**Available data**
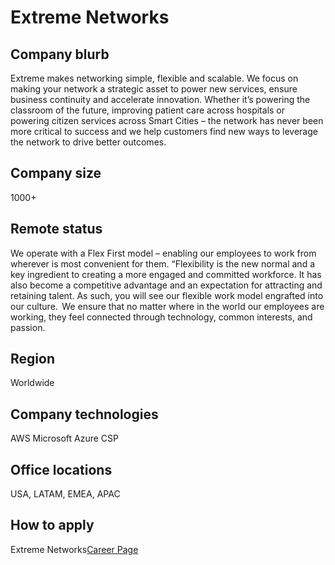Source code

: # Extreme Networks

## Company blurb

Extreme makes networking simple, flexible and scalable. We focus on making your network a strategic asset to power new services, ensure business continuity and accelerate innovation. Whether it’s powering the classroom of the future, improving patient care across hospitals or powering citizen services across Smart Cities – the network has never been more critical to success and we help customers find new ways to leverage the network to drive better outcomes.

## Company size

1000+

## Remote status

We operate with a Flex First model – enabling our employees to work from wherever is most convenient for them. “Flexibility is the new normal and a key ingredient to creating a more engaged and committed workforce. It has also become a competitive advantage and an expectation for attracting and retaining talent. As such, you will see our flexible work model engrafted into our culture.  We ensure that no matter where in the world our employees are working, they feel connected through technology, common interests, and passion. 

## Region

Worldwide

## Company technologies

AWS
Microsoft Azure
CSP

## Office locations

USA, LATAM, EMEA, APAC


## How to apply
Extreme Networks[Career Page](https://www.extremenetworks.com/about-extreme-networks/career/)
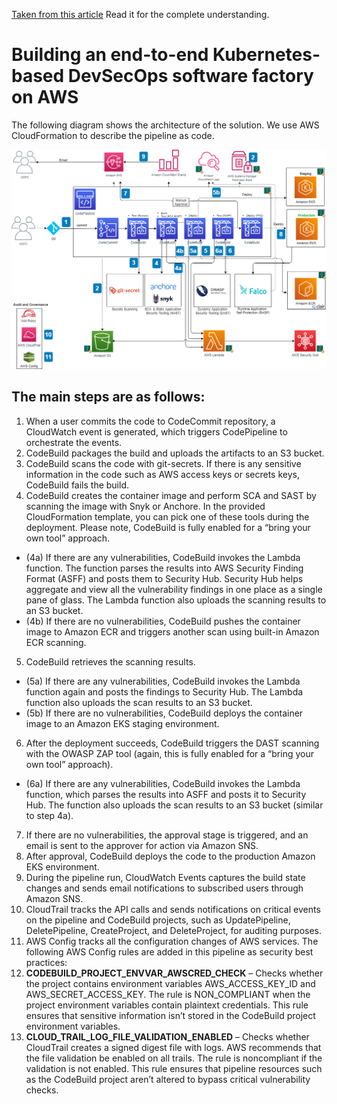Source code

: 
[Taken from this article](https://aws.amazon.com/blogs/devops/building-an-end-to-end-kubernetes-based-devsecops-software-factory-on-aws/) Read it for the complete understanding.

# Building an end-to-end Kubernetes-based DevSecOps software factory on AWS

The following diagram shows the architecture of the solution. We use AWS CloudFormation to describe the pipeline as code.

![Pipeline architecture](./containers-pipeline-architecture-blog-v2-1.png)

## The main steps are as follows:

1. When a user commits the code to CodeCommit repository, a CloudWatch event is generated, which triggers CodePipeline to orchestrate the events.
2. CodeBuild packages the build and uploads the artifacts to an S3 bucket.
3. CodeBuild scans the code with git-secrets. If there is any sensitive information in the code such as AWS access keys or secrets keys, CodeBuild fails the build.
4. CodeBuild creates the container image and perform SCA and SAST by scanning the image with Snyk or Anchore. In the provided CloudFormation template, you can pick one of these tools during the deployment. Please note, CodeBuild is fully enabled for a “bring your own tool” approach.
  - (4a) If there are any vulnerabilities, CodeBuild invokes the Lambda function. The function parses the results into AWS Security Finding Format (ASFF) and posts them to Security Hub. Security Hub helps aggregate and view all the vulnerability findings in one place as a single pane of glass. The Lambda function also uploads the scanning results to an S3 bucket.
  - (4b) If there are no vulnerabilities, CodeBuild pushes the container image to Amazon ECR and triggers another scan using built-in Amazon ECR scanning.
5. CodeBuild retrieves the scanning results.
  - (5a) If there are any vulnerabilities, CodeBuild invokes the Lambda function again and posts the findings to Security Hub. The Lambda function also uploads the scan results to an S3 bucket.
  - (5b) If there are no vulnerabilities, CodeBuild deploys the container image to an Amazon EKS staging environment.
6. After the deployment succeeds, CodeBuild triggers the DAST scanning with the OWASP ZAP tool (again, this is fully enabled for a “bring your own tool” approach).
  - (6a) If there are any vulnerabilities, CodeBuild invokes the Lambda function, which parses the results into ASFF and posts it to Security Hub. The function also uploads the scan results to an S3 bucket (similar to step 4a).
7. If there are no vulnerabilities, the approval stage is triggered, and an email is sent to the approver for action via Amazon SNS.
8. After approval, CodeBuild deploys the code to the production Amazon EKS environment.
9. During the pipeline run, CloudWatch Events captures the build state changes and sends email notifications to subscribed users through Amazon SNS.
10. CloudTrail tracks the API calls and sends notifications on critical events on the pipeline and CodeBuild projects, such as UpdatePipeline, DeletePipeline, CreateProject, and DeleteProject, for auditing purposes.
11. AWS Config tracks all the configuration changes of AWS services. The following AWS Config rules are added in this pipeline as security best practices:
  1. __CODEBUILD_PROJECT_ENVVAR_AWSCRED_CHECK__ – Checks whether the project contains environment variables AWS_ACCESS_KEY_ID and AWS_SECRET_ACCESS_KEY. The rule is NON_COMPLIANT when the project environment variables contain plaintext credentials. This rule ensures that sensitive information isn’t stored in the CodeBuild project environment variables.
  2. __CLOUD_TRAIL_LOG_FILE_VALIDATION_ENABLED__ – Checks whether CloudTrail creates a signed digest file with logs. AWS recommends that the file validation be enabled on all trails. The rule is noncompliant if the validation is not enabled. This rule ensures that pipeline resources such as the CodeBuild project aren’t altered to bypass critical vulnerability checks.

**What to work on**
What belongs in the answer is each line above from the line with "## Company technologies" to the line with "# Building an", inclusive, reproduced exactly and free of pictures.

**Worked solution**
## Company technologies

AWS
Microsoft Azure
CSP

## Office locations

USA, LATAM, EMEA, APAC


## How to apply
Extreme Networks[Career Page](https://www.extremenetworks.com/about-extreme-networks/career/)
Source code

: 
[Taken from this article](https://aws.amazon.com/blogs/devops/building-an-end-to-end-kubernetes-based-devsecops-software-factory-on-aws/) Read it for the complete understanding.

# Building an end-to-end Kubernetes-based DevSecOps software factory on AWS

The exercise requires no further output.